ACTIVITY: Reply with one number: the count of lines in the listing that contain the string "people".

PROVIDED RECORDS:
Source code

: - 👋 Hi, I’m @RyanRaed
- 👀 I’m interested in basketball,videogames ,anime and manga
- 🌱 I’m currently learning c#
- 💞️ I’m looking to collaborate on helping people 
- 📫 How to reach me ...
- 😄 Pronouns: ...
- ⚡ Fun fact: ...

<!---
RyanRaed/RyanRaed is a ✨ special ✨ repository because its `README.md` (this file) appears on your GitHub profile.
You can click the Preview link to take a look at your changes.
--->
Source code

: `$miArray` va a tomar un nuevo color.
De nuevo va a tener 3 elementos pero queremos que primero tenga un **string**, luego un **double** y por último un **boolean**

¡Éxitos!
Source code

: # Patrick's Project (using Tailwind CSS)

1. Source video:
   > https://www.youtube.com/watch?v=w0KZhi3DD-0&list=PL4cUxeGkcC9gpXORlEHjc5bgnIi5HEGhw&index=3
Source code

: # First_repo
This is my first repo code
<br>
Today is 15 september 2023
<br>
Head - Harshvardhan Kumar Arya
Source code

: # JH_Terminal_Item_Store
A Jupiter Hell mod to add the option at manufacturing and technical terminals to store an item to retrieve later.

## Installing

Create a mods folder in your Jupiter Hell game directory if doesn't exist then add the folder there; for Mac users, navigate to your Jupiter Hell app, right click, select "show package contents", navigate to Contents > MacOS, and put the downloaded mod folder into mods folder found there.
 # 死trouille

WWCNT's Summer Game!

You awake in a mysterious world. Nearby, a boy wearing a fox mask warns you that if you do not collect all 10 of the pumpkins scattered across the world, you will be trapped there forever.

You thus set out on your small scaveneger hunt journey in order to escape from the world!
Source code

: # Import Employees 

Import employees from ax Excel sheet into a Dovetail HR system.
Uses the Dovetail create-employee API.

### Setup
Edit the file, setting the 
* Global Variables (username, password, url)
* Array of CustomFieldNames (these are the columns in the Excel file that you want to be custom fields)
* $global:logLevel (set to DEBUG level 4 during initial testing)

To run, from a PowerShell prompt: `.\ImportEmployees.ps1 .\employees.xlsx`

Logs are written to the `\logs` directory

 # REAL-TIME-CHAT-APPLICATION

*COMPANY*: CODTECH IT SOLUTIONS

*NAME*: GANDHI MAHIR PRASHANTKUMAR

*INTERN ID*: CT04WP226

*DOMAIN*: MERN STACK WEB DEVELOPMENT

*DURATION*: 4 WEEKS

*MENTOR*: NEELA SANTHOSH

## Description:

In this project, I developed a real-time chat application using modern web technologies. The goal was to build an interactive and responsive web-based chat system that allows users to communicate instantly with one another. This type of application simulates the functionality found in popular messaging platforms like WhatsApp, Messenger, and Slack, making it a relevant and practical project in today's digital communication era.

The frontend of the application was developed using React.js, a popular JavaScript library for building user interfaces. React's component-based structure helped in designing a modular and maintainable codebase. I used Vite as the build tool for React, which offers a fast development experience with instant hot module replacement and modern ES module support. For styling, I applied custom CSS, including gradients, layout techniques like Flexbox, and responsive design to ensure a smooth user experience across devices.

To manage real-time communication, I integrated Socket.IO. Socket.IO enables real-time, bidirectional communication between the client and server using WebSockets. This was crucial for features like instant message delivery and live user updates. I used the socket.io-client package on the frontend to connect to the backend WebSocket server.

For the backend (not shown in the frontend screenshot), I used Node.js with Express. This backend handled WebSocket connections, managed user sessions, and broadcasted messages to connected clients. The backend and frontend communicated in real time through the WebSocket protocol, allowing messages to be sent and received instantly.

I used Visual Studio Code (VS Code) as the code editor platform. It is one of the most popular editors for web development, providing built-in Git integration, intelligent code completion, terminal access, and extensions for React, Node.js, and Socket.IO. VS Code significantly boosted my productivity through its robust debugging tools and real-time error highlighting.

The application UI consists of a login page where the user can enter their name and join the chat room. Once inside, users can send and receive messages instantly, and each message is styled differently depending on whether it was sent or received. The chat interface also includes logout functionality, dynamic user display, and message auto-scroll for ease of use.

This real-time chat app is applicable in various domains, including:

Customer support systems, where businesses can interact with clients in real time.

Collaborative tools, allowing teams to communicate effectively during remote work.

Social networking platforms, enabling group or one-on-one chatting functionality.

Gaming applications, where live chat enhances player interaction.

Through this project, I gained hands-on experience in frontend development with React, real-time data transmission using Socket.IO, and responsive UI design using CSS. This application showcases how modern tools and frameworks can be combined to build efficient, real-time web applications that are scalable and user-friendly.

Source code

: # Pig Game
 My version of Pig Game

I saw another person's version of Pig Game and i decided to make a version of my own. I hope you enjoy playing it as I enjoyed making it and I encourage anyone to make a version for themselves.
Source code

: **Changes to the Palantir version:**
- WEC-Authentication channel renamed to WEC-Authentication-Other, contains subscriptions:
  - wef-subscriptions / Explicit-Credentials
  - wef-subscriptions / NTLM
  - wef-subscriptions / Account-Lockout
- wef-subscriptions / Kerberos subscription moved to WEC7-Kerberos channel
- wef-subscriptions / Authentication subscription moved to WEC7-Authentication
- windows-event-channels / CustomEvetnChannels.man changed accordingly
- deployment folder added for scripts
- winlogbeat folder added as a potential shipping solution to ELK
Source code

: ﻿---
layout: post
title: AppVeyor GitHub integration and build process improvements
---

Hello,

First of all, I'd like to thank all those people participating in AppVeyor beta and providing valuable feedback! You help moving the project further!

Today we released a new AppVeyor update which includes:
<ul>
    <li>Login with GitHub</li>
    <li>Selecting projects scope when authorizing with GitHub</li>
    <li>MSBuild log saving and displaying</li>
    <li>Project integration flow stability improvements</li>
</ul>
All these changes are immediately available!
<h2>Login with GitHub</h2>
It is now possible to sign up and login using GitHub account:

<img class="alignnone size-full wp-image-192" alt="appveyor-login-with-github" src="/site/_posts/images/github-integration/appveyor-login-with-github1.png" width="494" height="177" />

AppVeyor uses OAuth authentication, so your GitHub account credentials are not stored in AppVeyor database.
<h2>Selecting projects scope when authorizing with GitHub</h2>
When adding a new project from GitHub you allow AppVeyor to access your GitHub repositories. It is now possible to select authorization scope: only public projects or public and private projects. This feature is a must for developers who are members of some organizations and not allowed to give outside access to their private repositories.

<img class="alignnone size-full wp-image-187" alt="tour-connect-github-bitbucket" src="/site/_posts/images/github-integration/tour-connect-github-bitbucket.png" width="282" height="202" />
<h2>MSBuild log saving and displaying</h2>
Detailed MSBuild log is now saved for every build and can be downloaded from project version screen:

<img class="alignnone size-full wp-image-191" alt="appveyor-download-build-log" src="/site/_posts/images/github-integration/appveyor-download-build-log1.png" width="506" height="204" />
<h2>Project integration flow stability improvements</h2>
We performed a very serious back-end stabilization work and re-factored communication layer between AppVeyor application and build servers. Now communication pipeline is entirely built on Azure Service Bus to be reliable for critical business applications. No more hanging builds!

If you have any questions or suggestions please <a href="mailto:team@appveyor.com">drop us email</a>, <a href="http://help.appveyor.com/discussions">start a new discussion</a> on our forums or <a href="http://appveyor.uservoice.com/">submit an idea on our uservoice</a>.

OUTPUT: 2